REQUIRED WORK |
In the entries below, count the lines that contain the word "github" and give only that number.

DATA FOR ANALYSIS |
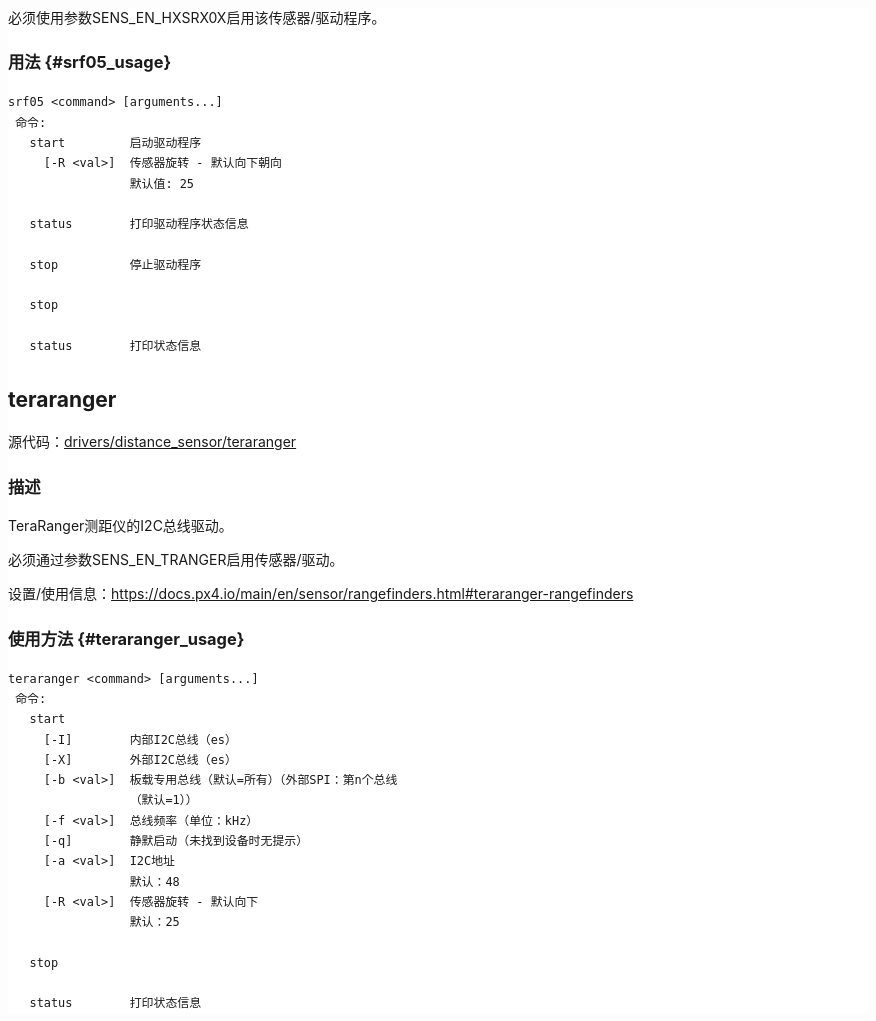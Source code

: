   必须使用参数SENS_EN_HXSRX0X启用该传感器/驱动程序。

  
### 用法 {#srf05_usage}

```
srf05 <command> [arguments...]
 命令:
   start         启动驱动程序
     [-R <val>]  传感器旋转 - 默认向下朝向
                 默认值: 25

   status        打印驱动程序状态信息

   stop          停止驱动程序

   stop

   status        打印状态信息
```

## teraranger

源代码：[drivers/distance_sensor/teraranger](https://github.com/PX4/PX4-Autopilot/tree/main/src/drivers/distance_sensor/teraranger)


### 描述

TeraRanger测距仪的I2C总线驱动。

必须通过参数SENS_EN_TRANGER启用传感器/驱动。

设置/使用信息：https://docs.px4.io/main/en/sensor/rangefinders.html#teraranger-rangefinders

### 使用方法 {#teraranger_usage}

```
teraranger <command> [arguments...]
 命令:
   start
     [-I]        内部I2C总线（es）
     [-X]        外部I2C总线（es）
     [-b <val>]  板载专用总线（默认=所有）（外部SPI：第n个总线
                 （默认=1））
     [-f <val>]  总线频率（单位：kHz）
     [-q]        静默启动（未找到设备时无提示）
     [-a <val>]  I2C地址
                 默认：48
     [-R <val>]  传感器旋转 - 默认向下
                 默认：25

   stop

   status        打印状态信息
```
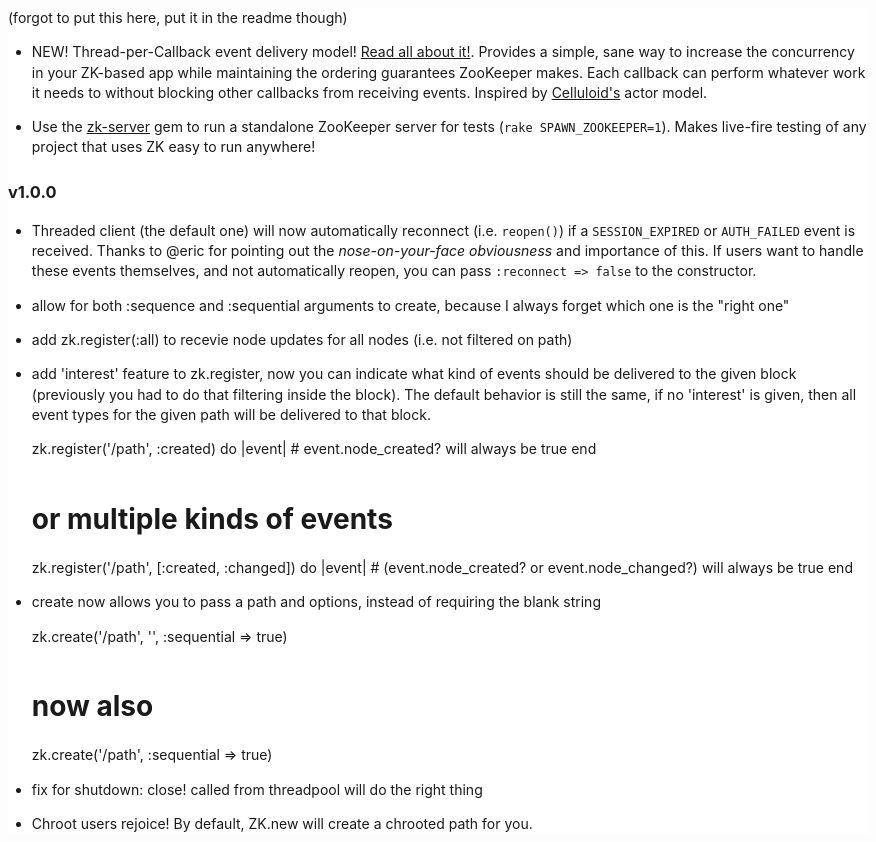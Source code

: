 (forgot to put this here, put it in the readme though)

* NEW! Thread-per-Callback event delivery model! [Read all about it!](https://github.com/slyphon/zk/wiki/EventDeliveryModel). Provides a simple, sane way to increase the concurrency in your ZK-based app while maintaining the ordering guarantees ZooKeeper makes. Each callback can perform whatever work it needs to without blocking other callbacks from receiving events. Inspired by [Celluloid's](https://github.com/celluloid/celluloid) actor model.

* Use the [zk-server](https://github.com/slyphon/zk-server) gem to run a standalone ZooKeeper server for tests (`rake SPAWN_ZOOKEEPER=1`). Makes live-fire testing of any project that uses ZK easy to run anywhere!


### v1.0.0 ###

* Threaded client (the default one) will now automatically reconnect (i.e. `reopen()`) if a `SESSION_EXPIRED` or `AUTH_FAILED` event is received. Thanks to @eric for pointing out the _nose-on-your-face obviousness_ and importance of this. If users want to handle these events themselves, and not automatically reopen, you can pass `:reconnect => false` to the constructor.

* allow for both :sequence and :sequential arguments to create, because I always forget which one is the "right one"

* add zk.register(:all) to recevie node updates for all nodes (i.e. not filtered on path)

* add 'interest' feature to zk.register, now you can indicate what kind of events should be delivered to the given block (previously you had to do that filtering inside the block). The default behavior is still the same, if no 'interest' is given, then all event types for the given path will be delivered to that block. 
  
    zk.register('/path', :created) do |event|
      # event.node_created? will always be true
    end

    # or multiple kinds of events

    zk.register('/path', [:created, :changed]) do |event|
      # (event.node_created? or event.node_changed?) will always be true
    end

* create now allows you to pass a path and options, instead of requiring the blank string

    zk.create('/path', '', :sequential => true)

    # now also

    zk.create('/path', :sequential => true)

* fix for shutdown: close! called from threadpool will do the right thing

* Chroot users rejoice! By default, ZK.new will create a chrooted path for you. 
    

[bug 1.3.1]: https://github.com/slyphon/zk/compare/release/1.3.0...9f68cee958fdaad8d32b6d042bf0a2c9ab5ec9b0
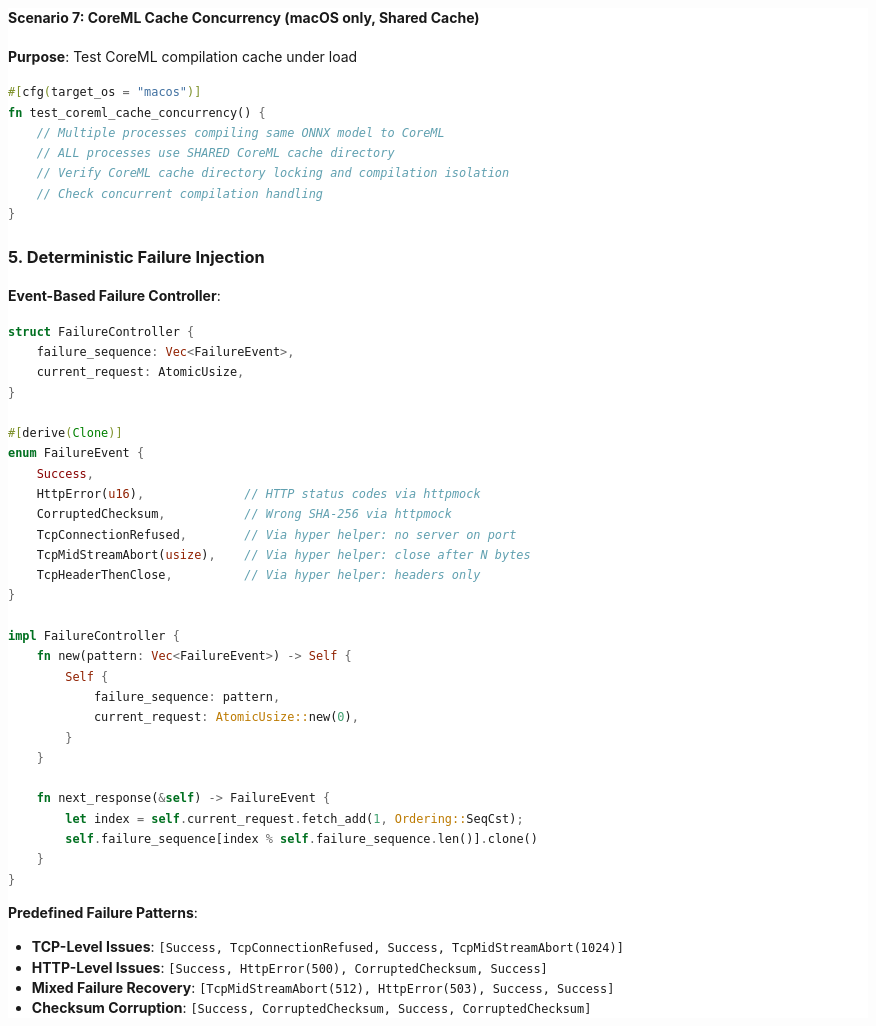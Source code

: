 #### Scenario 7: CoreML Cache Concurrency (macOS only, Shared Cache)
**Purpose**: Test CoreML compilation cache under load
```rust
#[cfg(target_os = "macos")]
fn test_coreml_cache_concurrency() {
    // Multiple processes compiling same ONNX model to CoreML
    // ALL processes use SHARED CoreML cache directory
    // Verify CoreML cache directory locking and compilation isolation
    // Check concurrent compilation handling
}
```

### 5. Deterministic Failure Injection

**Event-Based Failure Controller**:
```rust
struct FailureController {
    failure_sequence: Vec<FailureEvent>,
    current_request: AtomicUsize,
}

#[derive(Clone)]
enum FailureEvent {
    Success,
    HttpError(u16),              // HTTP status codes via httpmock
    CorruptedChecksum,           // Wrong SHA-256 via httpmock
    TcpConnectionRefused,        // Via hyper helper: no server on port
    TcpMidStreamAbort(usize),    // Via hyper helper: close after N bytes
    TcpHeaderThenClose,          // Via hyper helper: headers only
}

impl FailureController {
    fn new(pattern: Vec<FailureEvent>) -> Self {
        Self {
            failure_sequence: pattern,
            current_request: AtomicUsize::new(0),
        }
    }

    fn next_response(&self) -> FailureEvent {
        let index = self.current_request.fetch_add(1, Ordering::SeqCst);
        self.failure_sequence[index % self.failure_sequence.len()].clone()
    }
}
```

**Predefined Failure Patterns**:
- **TCP-Level Issues**: `[Success, TcpConnectionRefused, Success, TcpMidStreamAbort(1024)]`
- **HTTP-Level Issues**: `[Success, HttpError(500), CorruptedChecksum, Success]`
- **Mixed Failure Recovery**: `[TcpMidStreamAbort(512), HttpError(503), Success, Success]`
- **Checksum Corruption**: `[Success, CorruptedChecksum, Success, CorruptedChecksum]`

PROBLEM SOLUTION |
4